INSTRUCTIONS FOR THE TASK » Retype every line from the start of the data down to and including the line with "flagship nomination's key". Skip the pictures.
-------- DATA RECORDS --------
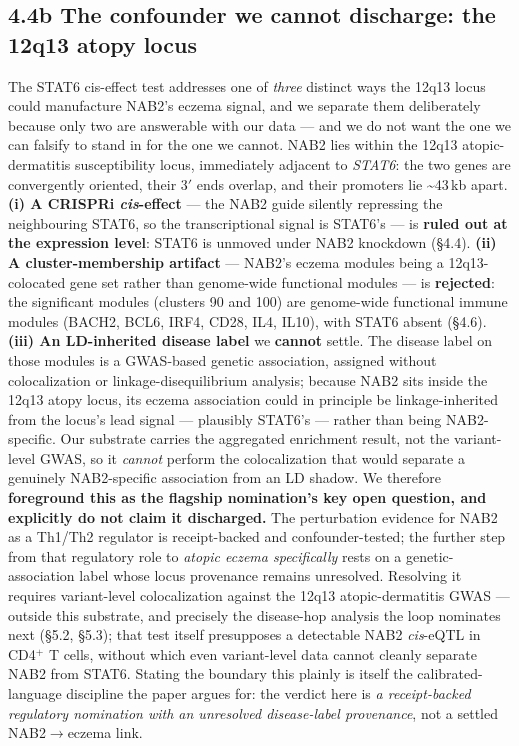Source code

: \subsection*{\texorpdfstring{4.4b The confounder we cannot discharge: the 12q13 atopy locus}{4.4b The confounder we cannot discharge: the 12q13 atopy locus}}\label{the-confounder-we-cannot-discharge-the-12q13-atopy-locus}

The STAT6 cis-effect test addresses one of \emph{three} distinct ways the 12q13 locus could manufacture NAB2's
eczema signal, and we separate them deliberately because only two are answerable with our data --- and we do
not want the one we can falsify to stand in for the one we cannot. NAB2 lies within the 12q13
atopic-dermatitis susceptibility locus, immediately adjacent to \emph{STAT6}: the two genes are convergently
oriented, their 3$'$ ends overlap, and their promoters lie \textasciitilde43\,kb apart. \textbf{(i) A CRISPRi \emph{cis}-effect}
--- the NAB2 guide silently repressing the neighbouring STAT6, so the transcriptional signal is STAT6's --- is
\textbf{ruled out at the expression level}: STAT6 is unmoved under NAB2 knockdown (\S{}4.4). \textbf{(ii) A cluster-membership
artifact} --- NAB2's eczema modules being a 12q13-colocated gene set rather than genome-wide functional
modules --- is \textbf{rejected}: the significant modules (clusters 90 and 100) are genome-wide functional
immune modules (BACH2, BCL6, IRF4, CD28, IL4, IL10), with STAT6 absent (\S{}4.6). \textbf{(iii) An
LD-inherited disease label} we \textbf{cannot} settle. The disease label on those modules is a GWAS-based
genetic association, assigned without colocalization or linkage-disequilibrium analysis; because NAB2 sits
inside the 12q13 atopy locus, its eczema association could in principle be linkage-inherited from the locus's
lead signal --- plausibly STAT6's --- rather than being NAB2-specific. Our substrate carries the aggregated
enrichment result, not the variant-level GWAS, so it \emph{cannot} perform the colocalization that would
separate a genuinely NAB2-specific association from an LD shadow. We therefore \textbf{foreground this as the
flagship nomination's key open question, and explicitly do not claim it discharged.} The perturbation
evidence for NAB2 as a Th1/Th2 regulator is receipt-backed and confounder-tested; the further step from that
regulatory role to \emph{atopic eczema specifically} rests on a genetic-association label whose locus
provenance remains unresolved. Resolving it requires variant-level colocalization against the 12q13
atopic-dermatitis GWAS --- outside this substrate, and precisely the disease-hop analysis the loop nominates
next (\S{}5.2, \S{}5.3); that test itself presupposes a detectable NAB2 \emph{cis}-eQTL in CD4$^+$ T cells,
without which even variant-level data cannot cleanly separate NAB2 from STAT6. Stating the boundary this plainly is itself the calibrated-language discipline the
paper argues for: the verdict here is \emph{a receipt-backed regulatory nomination with an unresolved
disease-label provenance}, not a settled NAB2$\rightarrow$eczema link.

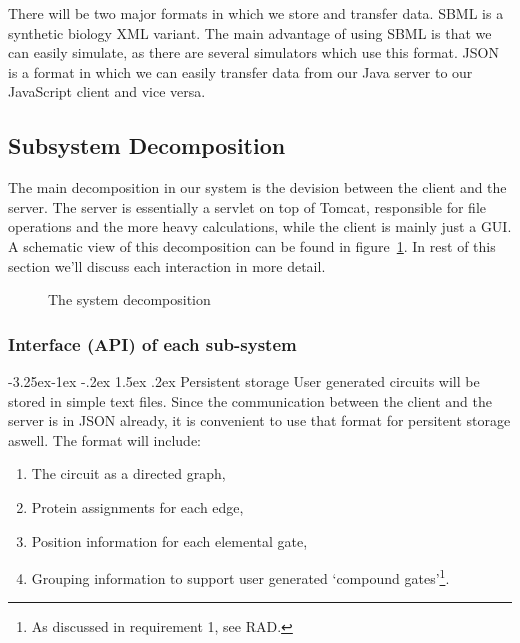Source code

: \documentclass[a4paper]{article}
\makeatletter
\renewcommand\paragraph{\@startsection{paragraph}{4}{\z@}%
  {-3.25ex\@plus -1ex \@minus -.2ex}%
  {1.5ex \@plus .2ex}%
  {\normalfont\normalsize\bfseries}}
\makeatother
\begin{document}
There will be two major formats in which we store and transfer data. SBML is a synthetic biology XML variant. The main advantage of using SBML is that we can easily simulate, as there are several simulators which use this format. JSON is a format in which we can easily transfer data from our Java server to our JavaScript client and vice versa. 

\subsection{Subsystem Decomposition}
The main decomposition in our system is the devision between the client and the server. The server is essentially a servlet on top of Tomcat, responsible for file operations and the more heavy calculations, while the client is mainly just a GUI. A schematic view of this decomposition can be found in figure~\ref{fig-decomposition}. In rest of this section we'll discuss each interaction in more detail.

\begin{figure}[h!]
        \caption{The system decomposition}
        \label{fig-decomposition}
        \centering
\end{figure}

\pagebreak

\subsubsection{Interface (API) of each sub-system}

\paragraph{Persistent storage}
User generated circuits will be stored in simple text files. Since the communication between the client and the server is in JSON already, it is convenient to use that format for persitent storage aswell. The format will include:
\begin{enumerate}[-]
        \item The circuit as a directed graph,
        \item Protein assignments for each edge,
        \item Position information for each elemental gate,
        \item Grouping information to support user generated `compound gates'\footnote{As discussed in requirement 1, see RAD.}.
\end{enumerate}
\end{document}
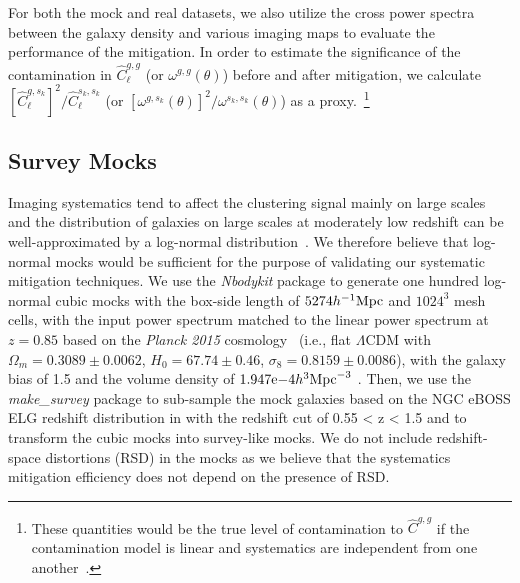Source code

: \documentclass[fleqn, usenatbib]{mnras}
\begin{document}
\begin{itemize}
    For both the mock and real datasets, we also utilize the cross power spectra between the galaxy density and various imaging maps to evaluate the performance of the  mitigation. In order to estimate the significance of the contamination in $\hat{C}^{g,g}_{\ell}$ (or $\omega^{g,g} (\theta)$) before and after mitigation, we calculate $[\hat{C}^{g,s_k}_{\ell}]^2/\hat{C}^{s_k,s_k}_{\ell}$ (or $[\omega^{g,s_k}(\theta)]^2/\omega^{s_k,s_k}(\theta)$) as a proxy.~\footnote{These quantities would be the true level of contamination to $\hat{C}^{g,g}$ if the contamination model is linear and systematics are independent from one another~\citep{ashley2012MNRAS,2012ApJ...761...14H}.}
\end{itemize}

\def\ihMpc{h^{-1}{\rm Mpc}}
\def\trihMpc{h^{3}{\rm Mpc}^{-3}}
\subsection{Survey Mocks}\label{subsec:surveymocks}
Imaging systematics tend to affect the clustering signal mainly on large scales \citep{myers2007clustering, huterer2013calibration} and the distribution of galaxies on large scales at moderately low redshift can be well-approximated by a log-normal distribution~\citep{1991MNRAS.248....1C}. We therefore believe that log-normal mocks would be sufficient for the purpose of validating our systematic mitigation techniques. We use the \textit{Nbodykit} package \citep{hand2017nbodykit} to generate one hundred log-normal cubic mocks with the box-side length of $5274 \ihMpc$ and $1024^3$ mesh cells, with the input power spectrum matched to the linear power spectrum  at $z=0.85$ based on the \textit{Planck 2015} cosmology~\citep{ade2016planck} (i.e., flat $\Lambda$CDM with $\Omega_m=0.3089 \pm 0.0062$, $H_{0}=67.74 \pm 0.46$, $\sigma_8 = 0.8159 \pm 0.0086$), with the galaxy bias of 1.5 and the volume density of $1.947\mathrm{e}{-4}\trihMpc$ \citep[see e.g.][]{Raichoor2017MNRAS.471.3955R}. Then, we use the \textit{make\_survey} package \citep{white2013mock} to sub-sample the mock galaxies based on the NGC eBOSS ELG redshift distribution in \citet{Raichoor2017MNRAS.471.3955R} with the redshift cut of  0.55 < z < 1.5 and to transform the cubic mocks into survey-like mocks. We do not include redshift-space distortions (RSD) in the mocks as we believe that the systematics mitigation efficiency does not depend on  the presence of RSD.\\
\end{document}
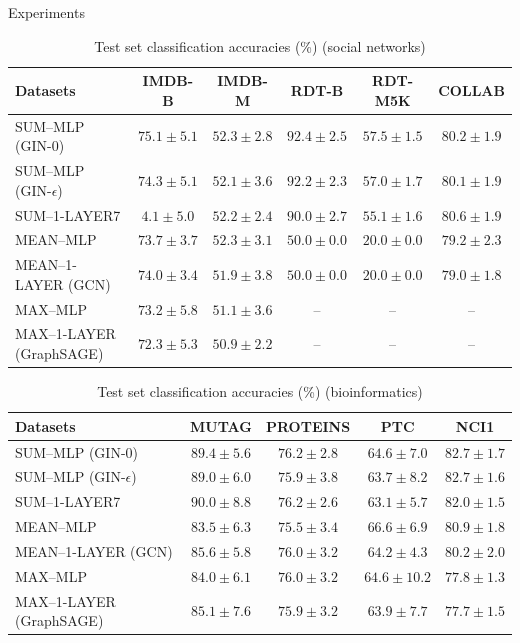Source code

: \documentclass{beamer}
\theoremstyle{definition}
\begin{document}
\begin{frame}{Experiments}
    \begin{tiny}
    \begin{table}
      \caption{Test set classification accuracies (\%) (social networks)}
      \label{table:3}
      \begin{tabular}{ l c c c c c }
        \hline
        Datasets & IMDB-B & IMDB-M & RDT-B & RDT-M5K & COLLAB \\
        \hline
        SUM–MLP (GIN-\(0\)) & $75.1\pm5.1$ & $52.3\pm2.8$ & $92.4\pm2.5$ & $57.5\pm1.5$ & $80.2\pm1.9$ \\
        SUM–MLP (GIN-\(\epsilon\)) & $74.3\pm5.1$ & $52.1\pm3.6$ & $92.2\pm2.3$ & $57.0\pm1.7$ & $80.1\pm1.9$ \\
        SUM–1-LAYER7 & $4.1\pm5.0$ & $52.2\pm2.4$ & $90.0\pm2.7$ & $55.1\pm1.6$ & $80.6\pm1.9$ \\
        MEAN–MLP & $73.7\pm3.7$ & $52.3\pm3.1$ & $50.0\pm0.0$ & $20.0\pm0.0$ & $79.2\pm2.3$ \\
        MEAN–1-LAYER (GCN) & $74.0\pm3.4$ & $51.9\pm3.8$ & $50.0\pm0.0$ & $20.0\pm0.0$ & $79.0\pm1.8$ \\
        MAX–MLP & $73.2\pm5.8$ & $51.1\pm3.6$ & – & – & – \\
        MAX–1-LAYER (GraphSAGE) & $72.3\pm5.3$ & $50.9\pm2.2$ & – & – & – \\
        \hline
      \end{tabular}
    \end{table}
    
    \begin{table}
      \caption{Test set classification accuracies (\%) (bioinformatics)}
      \label{table:4}
      \begin{tabular}{ l c c c c }
        \hline
        Datasets & MUTAG & PROTEINS & PTC & NCI1 \\
        \hline
        SUM–MLP (GIN-\(0\)) & $89.4\pm5.6$ & $76.2\pm2.8$ & $64.6\pm7.0$ & $82.7\pm1.7$ \\
        SUM–MLP (GIN-\(\epsilon\)) & $89.0\pm6.0$ & $75.9\pm3.8$ & $63.7\pm8.2$ & $82.7\pm1.6$ \\
        SUM–1-LAYER7 & $90.0\pm8.8$ & $76.2\pm2.6$ & $63.1\pm5.7$ & $82.0\pm1.5$ \\
        MEAN–MLP & $83.5\pm6.3$ & $75.5\pm3.4$ & $66.6\pm6.9$ & $80.9\pm1.8$ \\
        MEAN–1-LAYER (GCN) & $85.6\pm5.8$ & $76.0\pm3.2$ & $64.2\pm4.3$ & $80.2\pm2.0$ \\
        MAX–MLP & $84.0\pm6.1$ & $76.0\pm3.2$ & $64.6\pm10.2$ & $77.8\pm1.3$ \\
        MAX–1-LAYER (GraphSAGE) & $85.1\pm7.6$ & $75.9\pm3.2$ & $63.9\pm7.7$ & $77.7\pm1.5$ \\
        \hline
      \end{tabular}
    \end{table}
    \end{tiny}
\end{frame}
\end{document}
--------
WRITTEN REPLY »
Source code

: \subsection*{\texorpdfstring{4.4b The confounder we cannot discharge: the 12q13 atopy locus}{4.4b The confounder we cannot discharge: the 12q13 atopy locus}}\label{the-confounder-we-cannot-discharge-the-12q13-atopy-locus}

The STAT6 cis-effect test addresses one of \emph{three} distinct ways the 12q13 locus could manufacture NAB2's
eczema signal, and we separate them deliberately because only two are answerable with our data --- and we do
not want the one we can falsify to stand in for the one we cannot. NAB2 lies within the 12q13
atopic-dermatitis susceptibility locus, immediately adjacent to \emph{STAT6}: the two genes are convergently
oriented, their 3$'$ ends overlap, and their promoters lie \textasciitilde43\,kb apart. \textbf{(i) A CRISPRi \emph{cis}-effect}
--- the NAB2 guide silently repressing the neighbouring STAT6, so the transcriptional signal is STAT6's --- is
\textbf{ruled out at the expression level}: STAT6 is unmoved under NAB2 knockdown (\S{}4.4). \textbf{(ii) A cluster-membership
artifact} --- NAB2's eczema modules being a 12q13-colocated gene set rather than genome-wide functional
modules --- is \textbf{rejected}: the significant modules (clusters 90 and 100) are genome-wide functional
immune modules (BACH2, BCL6, IRF4, CD28, IL4, IL10), with STAT6 absent (\S{}4.6). \textbf{(iii) An
LD-inherited disease label} we \textbf{cannot} settle. The disease label on those modules is a GWAS-based
genetic association, assigned without colocalization or linkage-disequilibrium analysis; because NAB2 sits
inside the 12q13 atopy locus, its eczema association could in principle be linkage-inherited from the locus's
lead signal --- plausibly STAT6's --- rather than being NAB2-specific. Our substrate carries the aggregated
enrichment result, not the variant-level GWAS, so it \emph{cannot} perform the colocalization that would
separate a genuinely NAB2-specific association from an LD shadow. We therefore \textbf{foreground this as the
flagship nomination's key open question, and explicitly do not claim it discharged.} The perturbation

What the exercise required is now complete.